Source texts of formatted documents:
━━━━
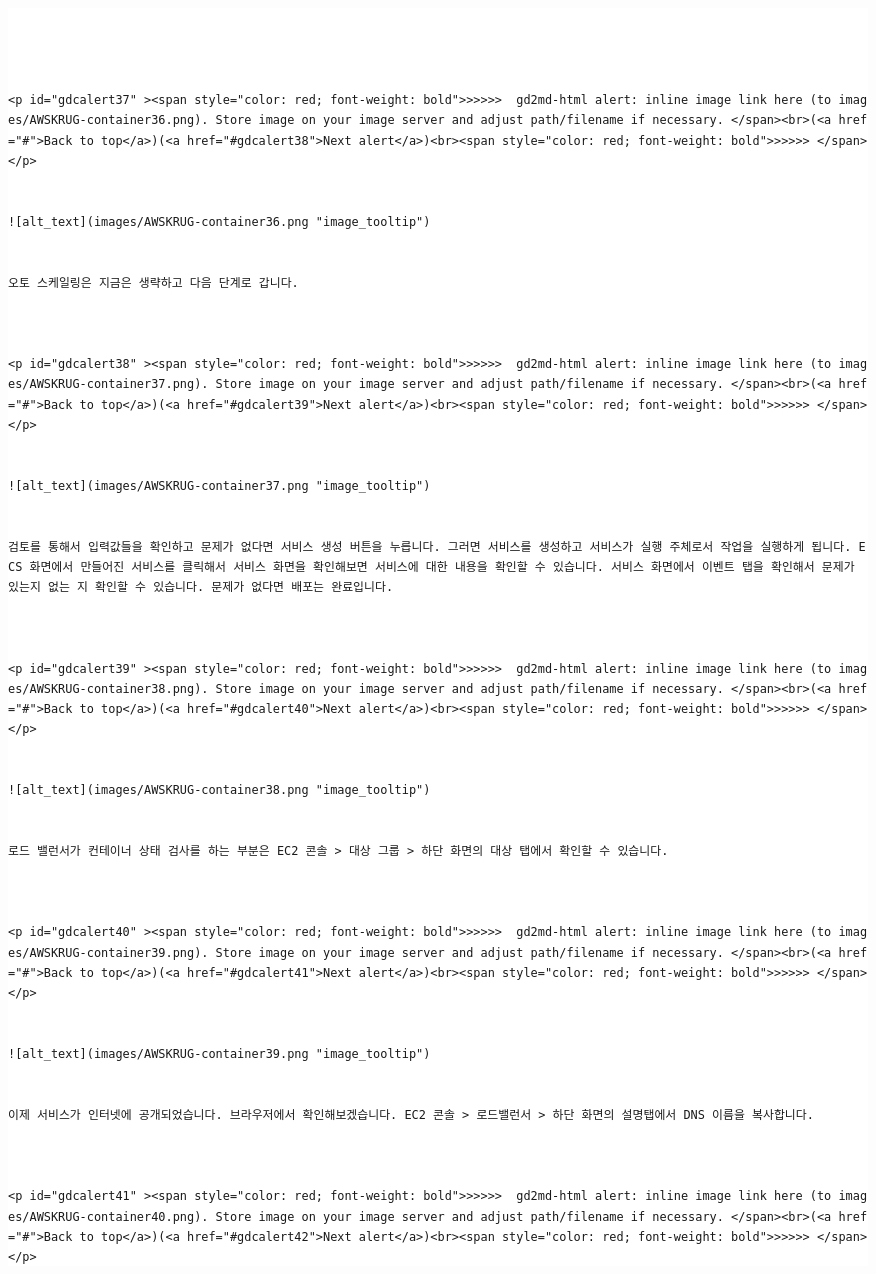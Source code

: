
 ```




<p id="gdcalert37" ><span style="color: red; font-weight: bold">>>>>>  gd2md-html alert: inline image link here (to images/AWSKRUG-container36.png). Store image on your image server and adjust path/filename if necessary. </span><br>(<a href="#">Back to top</a>)(<a href="#gdcalert38">Next alert</a>)<br><span style="color: red; font-weight: bold">>>>>> </span></p>


![alt_text](images/AWSKRUG-container36.png "image_tooltip")


오토 스케일링은 지금은 생략하고 다음 단계로 갑니다.



<p id="gdcalert38" ><span style="color: red; font-weight: bold">>>>>>  gd2md-html alert: inline image link here (to images/AWSKRUG-container37.png). Store image on your image server and adjust path/filename if necessary. </span><br>(<a href="#">Back to top</a>)(<a href="#gdcalert39">Next alert</a>)<br><span style="color: red; font-weight: bold">>>>>> </span></p>


![alt_text](images/AWSKRUG-container37.png "image_tooltip")


검토를 통해서 입력값들을 확인하고 문제가 없다면 서비스 생성 버튼을 누릅니다. 그러면 서비스를 생성하고 서비스가 실행 주체로서 작업을 실행하게 됩니다. ECS 화면에서 만들어진 서비스를 클릭해서 서비스 화면을 확인해보면 서비스에 대한 내용을 확인할 수 있습니다. 서비스 화면에서 이벤트 탭을 확인해서 문제가 있는지 없는 지 확인할 수 있습니다. 문제가 없다면 배포는 완료입니다.



<p id="gdcalert39" ><span style="color: red; font-weight: bold">>>>>>  gd2md-html alert: inline image link here (to images/AWSKRUG-container38.png). Store image on your image server and adjust path/filename if necessary. </span><br>(<a href="#">Back to top</a>)(<a href="#gdcalert40">Next alert</a>)<br><span style="color: red; font-weight: bold">>>>>> </span></p>


![alt_text](images/AWSKRUG-container38.png "image_tooltip")


로드 밸런서가 컨테이너 상태 검사를 하는 부분은 EC2 콘솔 > 대상 그룹 > 하단 화면의 대상 탭에서 확인할 수 있습니다.  



<p id="gdcalert40" ><span style="color: red; font-weight: bold">>>>>>  gd2md-html alert: inline image link here (to images/AWSKRUG-container39.png). Store image on your image server and adjust path/filename if necessary. </span><br>(<a href="#">Back to top</a>)(<a href="#gdcalert41">Next alert</a>)<br><span style="color: red; font-weight: bold">>>>>> </span></p>


![alt_text](images/AWSKRUG-container39.png "image_tooltip")


이제 서비스가 인터넷에 공개되었습니다. 브라우저에서 확인해보겠습니다. EC2 콘솔 > 로드밸런서 > 하단 화면의 설명탭에서 DNS 이름을 복사합니다.



<p id="gdcalert41" ><span style="color: red; font-weight: bold">>>>>>  gd2md-html alert: inline image link here (to images/AWSKRUG-container40.png). Store image on your image server and adjust path/filename if necessary. </span><br>(<a href="#">Back to top</a>)(<a href="#gdcalert42">Next alert</a>)<br><span style="color: red; font-weight: bold">>>>>> </span></p>

```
━━━━
Directions: Return the data exactly as it stands, minus the pictures.

Solved exercise:
Source code

:
 ```




<p id="gdcalert37" ><span style="color: red; font-weight: bold">>>>>>  gd2md-html alert: inline image link here (to images/AWSKRUG-container36.png). Store image on your image server and adjust path/filename if necessary. </span><br>(<a href="#">Back to top</a>)(<a href="#gdcalert38">Next alert</a>)<br><span style="color: red; font-weight: bold">>>>>> </span></p>


![alt_text](images/AWSKRUG-container36.png "image_tooltip")


오토 스케일링은 지금은 생략하고 다음 단계로 갑니다.



<p id="gdcalert38" ><span style="color: red; font-weight: bold">>>>>>  gd2md-html alert: inline image link here (to images/AWSKRUG-container37.png). Store image on your image server and adjust path/filename if necessary. </span><br>(<a href="#">Back to top</a>)(<a href="#gdcalert39">Next alert</a>)<br><span style="color: red; font-weight: bold">>>>>> </span></p>


![alt_text](images/AWSKRUG-container37.png "image_tooltip")


검토를 통해서 입력값들을 확인하고 문제가 없다면 서비스 생성 버튼을 누릅니다. 그러면 서비스를 생성하고 서비스가 실행 주체로서 작업을 실행하게 됩니다. ECS 화면에서 만들어진 서비스를 클릭해서 서비스 화면을 확인해보면 서비스에 대한 내용을 확인할 수 있습니다. 서비스 화면에서 이벤트 탭을 확인해서 문제가 있는지 없는 지 확인할 수 있습니다. 문제가 없다면 배포는 완료입니다.



<p id="gdcalert39" ><span style="color: red; font-weight: bold">>>>>>  gd2md-html alert: inline image link here (to images/AWSKRUG-container38.png). Store image on your image server and adjust path/filename if necessary. </span><br>(<a href="#">Back to top</a>)(<a href="#gdcalert40">Next alert</a>)<br><span style="color: red; font-weight: bold">>>>>> </span></p>


![alt_text](images/AWSKRUG-container38.png "image_tooltip")


로드 밸런서가 컨테이너 상태 검사를 하는 부분은 EC2 콘솔 > 대상 그룹 > 하단 화면의 대상 탭에서 확인할 수 있습니다.  



<p id="gdcalert40" ><span style="color: red; font-weight: bold">>>>>>  gd2md-html alert: inline image link here (to images/AWSKRUG-container39.png). Store image on your image server and adjust path/filename if necessary. </span><br>(<a href="#">Back to top</a>)(<a href="#gdcalert41">Next alert</a>)<br><span style="color: red; font-weight: bold">>>>>> </span></p>


![alt_text](images/AWSKRUG-container39.png "image_tooltip")


이제 서비스가 인터넷에 공개되었습니다. 브라우저에서 확인해보겠습니다. EC2 콘솔 > 로드밸런서 > 하단 화면의 설명탭에서 DNS 이름을 복사합니다.



<p id="gdcalert41" ><span style="color: red; font-weight: bold">>>>>>  gd2md-html alert: inline image link here (to images/AWSKRUG-container40.png). Store image on your image server and adjust path/filename if necessary. </span><br>(<a href="#">Back to top</a>)(<a href="#gdcalert42">Next alert</a>)<br><span style="color: red; font-weight: bold">>>>>> </span></p>

```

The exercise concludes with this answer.